Sergio Leone - Biography

Sergio Leone was virtually born into the cinema - he was the son of Roberto Roberti (A.K.A. Vincenzo Leone), one of Italy's cinema pioneers, and actress Bice Valerian. Leone entered films in his late teens, working as an assistant director to both Italian directors and U.S. directors working in Italy (usually making Biblical and Roman epics, much in vogue at the time). Towards the end of the 1950s he started writing screenplays, and began directing after taking over Les derniers jours de Pompéi (1959) in mid-shoot after its original director fell ill.
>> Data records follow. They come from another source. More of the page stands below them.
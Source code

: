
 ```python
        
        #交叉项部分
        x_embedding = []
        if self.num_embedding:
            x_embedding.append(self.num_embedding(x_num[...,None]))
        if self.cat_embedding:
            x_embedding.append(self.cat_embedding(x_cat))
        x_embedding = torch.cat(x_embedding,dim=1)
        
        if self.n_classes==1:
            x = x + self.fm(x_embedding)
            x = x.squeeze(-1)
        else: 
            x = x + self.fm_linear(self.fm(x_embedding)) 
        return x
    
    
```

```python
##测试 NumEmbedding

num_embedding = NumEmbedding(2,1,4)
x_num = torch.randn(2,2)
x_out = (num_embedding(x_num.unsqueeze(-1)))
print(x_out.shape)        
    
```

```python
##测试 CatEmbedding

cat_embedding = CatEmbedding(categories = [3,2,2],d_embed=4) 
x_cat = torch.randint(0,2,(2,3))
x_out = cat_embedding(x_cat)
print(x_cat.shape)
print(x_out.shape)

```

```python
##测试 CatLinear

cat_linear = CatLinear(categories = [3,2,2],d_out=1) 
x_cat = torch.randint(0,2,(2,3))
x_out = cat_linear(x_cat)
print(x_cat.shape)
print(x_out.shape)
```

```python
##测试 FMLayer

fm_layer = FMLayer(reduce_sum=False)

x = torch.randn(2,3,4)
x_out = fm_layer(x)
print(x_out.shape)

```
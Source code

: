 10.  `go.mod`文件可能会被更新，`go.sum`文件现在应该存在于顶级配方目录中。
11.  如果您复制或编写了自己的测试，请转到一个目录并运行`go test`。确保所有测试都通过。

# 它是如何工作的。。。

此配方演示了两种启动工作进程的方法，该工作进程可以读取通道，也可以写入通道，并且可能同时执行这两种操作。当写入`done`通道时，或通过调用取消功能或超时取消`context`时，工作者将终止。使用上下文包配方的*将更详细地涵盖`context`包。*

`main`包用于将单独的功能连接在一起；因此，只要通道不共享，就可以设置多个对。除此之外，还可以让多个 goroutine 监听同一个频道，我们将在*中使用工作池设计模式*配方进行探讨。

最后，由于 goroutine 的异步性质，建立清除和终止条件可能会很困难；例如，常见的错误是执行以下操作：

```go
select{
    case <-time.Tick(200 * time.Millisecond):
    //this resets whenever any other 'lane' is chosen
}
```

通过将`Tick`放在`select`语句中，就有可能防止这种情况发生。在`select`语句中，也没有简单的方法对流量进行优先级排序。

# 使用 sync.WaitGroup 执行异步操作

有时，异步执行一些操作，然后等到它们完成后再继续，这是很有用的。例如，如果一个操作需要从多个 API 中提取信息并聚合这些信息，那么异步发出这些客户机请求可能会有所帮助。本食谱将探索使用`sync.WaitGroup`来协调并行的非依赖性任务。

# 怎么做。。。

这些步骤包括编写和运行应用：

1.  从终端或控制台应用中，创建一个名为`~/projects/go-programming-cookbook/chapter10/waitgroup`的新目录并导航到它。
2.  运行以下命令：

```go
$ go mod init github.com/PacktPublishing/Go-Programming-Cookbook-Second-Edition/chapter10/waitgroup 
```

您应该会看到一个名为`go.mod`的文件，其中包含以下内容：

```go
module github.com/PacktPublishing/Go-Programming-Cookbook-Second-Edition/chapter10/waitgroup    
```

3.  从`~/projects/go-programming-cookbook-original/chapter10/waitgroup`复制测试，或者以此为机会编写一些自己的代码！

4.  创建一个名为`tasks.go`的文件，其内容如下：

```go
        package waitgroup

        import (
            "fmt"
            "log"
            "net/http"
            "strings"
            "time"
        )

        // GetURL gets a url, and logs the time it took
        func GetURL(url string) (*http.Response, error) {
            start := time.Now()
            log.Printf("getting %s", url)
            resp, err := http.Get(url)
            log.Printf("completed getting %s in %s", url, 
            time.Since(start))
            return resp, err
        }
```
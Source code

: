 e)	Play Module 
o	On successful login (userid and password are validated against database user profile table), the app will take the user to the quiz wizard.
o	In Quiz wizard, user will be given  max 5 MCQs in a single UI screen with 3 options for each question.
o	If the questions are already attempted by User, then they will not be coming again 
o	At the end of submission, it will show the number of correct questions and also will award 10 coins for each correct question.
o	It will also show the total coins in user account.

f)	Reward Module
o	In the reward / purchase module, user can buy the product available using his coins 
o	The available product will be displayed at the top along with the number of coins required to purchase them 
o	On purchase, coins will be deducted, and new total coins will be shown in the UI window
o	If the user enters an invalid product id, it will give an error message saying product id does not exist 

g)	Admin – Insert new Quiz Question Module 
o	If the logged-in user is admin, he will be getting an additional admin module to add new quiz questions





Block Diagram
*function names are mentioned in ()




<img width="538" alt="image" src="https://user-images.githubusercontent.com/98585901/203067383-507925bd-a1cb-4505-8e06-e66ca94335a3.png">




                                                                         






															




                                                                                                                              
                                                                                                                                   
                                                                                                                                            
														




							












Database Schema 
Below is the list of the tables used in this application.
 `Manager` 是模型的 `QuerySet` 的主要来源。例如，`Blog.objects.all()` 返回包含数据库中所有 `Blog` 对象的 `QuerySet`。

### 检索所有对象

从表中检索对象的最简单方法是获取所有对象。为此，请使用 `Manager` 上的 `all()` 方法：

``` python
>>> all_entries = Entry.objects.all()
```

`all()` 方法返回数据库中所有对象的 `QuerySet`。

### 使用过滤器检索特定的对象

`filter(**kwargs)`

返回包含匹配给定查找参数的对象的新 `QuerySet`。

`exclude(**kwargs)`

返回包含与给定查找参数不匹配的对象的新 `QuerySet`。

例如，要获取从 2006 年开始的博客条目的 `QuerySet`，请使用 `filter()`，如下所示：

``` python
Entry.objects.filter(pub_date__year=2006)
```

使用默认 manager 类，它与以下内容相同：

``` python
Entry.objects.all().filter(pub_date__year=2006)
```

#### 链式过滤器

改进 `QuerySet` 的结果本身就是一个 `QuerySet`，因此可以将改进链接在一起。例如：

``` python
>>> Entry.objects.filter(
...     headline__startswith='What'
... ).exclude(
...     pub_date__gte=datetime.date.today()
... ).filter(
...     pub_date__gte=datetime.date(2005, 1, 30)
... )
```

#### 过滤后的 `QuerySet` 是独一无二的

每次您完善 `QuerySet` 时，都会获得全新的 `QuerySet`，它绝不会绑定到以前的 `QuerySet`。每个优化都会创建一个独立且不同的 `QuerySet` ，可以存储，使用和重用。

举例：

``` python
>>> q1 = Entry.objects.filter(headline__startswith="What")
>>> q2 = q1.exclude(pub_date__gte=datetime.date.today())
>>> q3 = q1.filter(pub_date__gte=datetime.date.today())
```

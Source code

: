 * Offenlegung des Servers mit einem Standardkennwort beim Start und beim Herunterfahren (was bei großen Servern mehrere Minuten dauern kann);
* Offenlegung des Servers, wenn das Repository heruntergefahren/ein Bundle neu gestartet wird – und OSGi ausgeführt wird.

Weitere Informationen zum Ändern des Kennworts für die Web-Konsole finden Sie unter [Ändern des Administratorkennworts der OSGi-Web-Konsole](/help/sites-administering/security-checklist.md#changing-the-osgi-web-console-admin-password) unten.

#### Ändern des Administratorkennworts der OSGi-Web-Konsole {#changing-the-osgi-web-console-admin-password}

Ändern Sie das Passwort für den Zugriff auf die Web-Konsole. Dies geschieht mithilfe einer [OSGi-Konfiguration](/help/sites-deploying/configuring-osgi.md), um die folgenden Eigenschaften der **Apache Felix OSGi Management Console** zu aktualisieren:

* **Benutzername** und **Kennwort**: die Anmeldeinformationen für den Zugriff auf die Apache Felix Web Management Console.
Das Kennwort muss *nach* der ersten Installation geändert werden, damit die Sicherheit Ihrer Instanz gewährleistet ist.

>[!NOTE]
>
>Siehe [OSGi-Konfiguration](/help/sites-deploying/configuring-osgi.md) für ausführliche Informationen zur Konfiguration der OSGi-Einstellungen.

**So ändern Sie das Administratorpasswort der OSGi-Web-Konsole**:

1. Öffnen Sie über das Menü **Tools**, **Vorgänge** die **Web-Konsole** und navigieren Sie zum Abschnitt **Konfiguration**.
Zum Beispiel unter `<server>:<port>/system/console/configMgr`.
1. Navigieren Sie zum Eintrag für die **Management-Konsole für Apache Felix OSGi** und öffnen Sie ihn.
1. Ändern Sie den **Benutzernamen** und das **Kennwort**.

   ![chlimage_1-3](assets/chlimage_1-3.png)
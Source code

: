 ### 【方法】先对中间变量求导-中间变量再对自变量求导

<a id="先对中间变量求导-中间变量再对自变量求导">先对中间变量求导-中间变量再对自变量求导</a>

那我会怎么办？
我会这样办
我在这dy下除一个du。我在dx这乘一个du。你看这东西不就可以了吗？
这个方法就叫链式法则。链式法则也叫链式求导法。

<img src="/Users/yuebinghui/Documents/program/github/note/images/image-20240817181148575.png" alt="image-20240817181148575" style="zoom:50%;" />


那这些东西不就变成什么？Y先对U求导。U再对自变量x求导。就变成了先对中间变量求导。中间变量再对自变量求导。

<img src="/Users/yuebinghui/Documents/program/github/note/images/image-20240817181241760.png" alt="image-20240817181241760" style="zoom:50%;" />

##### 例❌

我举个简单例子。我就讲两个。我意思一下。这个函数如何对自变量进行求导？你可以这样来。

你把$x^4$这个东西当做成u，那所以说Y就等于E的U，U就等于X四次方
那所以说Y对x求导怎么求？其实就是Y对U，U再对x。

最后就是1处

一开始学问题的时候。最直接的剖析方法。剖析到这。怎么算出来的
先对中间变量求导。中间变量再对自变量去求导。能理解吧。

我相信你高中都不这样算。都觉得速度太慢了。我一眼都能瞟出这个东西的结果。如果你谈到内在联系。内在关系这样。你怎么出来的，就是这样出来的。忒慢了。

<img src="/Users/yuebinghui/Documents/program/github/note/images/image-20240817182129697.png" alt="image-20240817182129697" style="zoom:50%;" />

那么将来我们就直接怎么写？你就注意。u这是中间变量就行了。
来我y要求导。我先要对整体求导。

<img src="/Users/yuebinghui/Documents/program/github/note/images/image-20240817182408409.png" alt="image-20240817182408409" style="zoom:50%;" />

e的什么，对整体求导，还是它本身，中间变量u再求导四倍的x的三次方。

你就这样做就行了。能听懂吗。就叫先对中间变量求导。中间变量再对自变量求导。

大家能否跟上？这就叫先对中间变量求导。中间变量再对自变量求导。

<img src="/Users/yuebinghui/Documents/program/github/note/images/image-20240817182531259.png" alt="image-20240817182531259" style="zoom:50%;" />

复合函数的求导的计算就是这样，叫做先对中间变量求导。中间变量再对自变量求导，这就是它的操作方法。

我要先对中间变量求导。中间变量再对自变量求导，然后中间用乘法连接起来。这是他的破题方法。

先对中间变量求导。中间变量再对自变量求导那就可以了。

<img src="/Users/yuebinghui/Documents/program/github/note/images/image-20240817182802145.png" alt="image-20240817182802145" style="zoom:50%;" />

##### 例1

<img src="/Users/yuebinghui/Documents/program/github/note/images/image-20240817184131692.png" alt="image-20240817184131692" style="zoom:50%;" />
His first solo feature, Le colosse de Rhodes (1961), was a routine Roman epic, but his second feature, Pour une poignée de dollars (1964), a shameless remake of Akira Kurosawa's Le garde du corps (1961), caused a revolution. Although it wasn't the first spaghetti Western, it was far and away the most successful, and shot former T.V. cowboy Clint Eastwood to stardom (Leone wanted Henry Fonda or Charles Bronson but couldn't afford them). The two sequels, Et pour quelques dollars de plus (1965) and Le bon, la brute et le truand (1966), were shot on much higher budgets and were even more successful, though his masterpiece, Il était une fois dans l'Ouest (1968), in which Leone finally worked with Fonda and Bronson, was mutilated by Paramount Pictures and flopped at the U.S. box office. He directed Il était une fois... la révolution (1971) reluctantly, and turned down offers to direct Le parrain (1972) in favor of his dream project, which became Il était une fois en Amérique (1984). He died in 1989 after preparing an even more expensive Soviet coproduction on the World War II siege of Leningrad.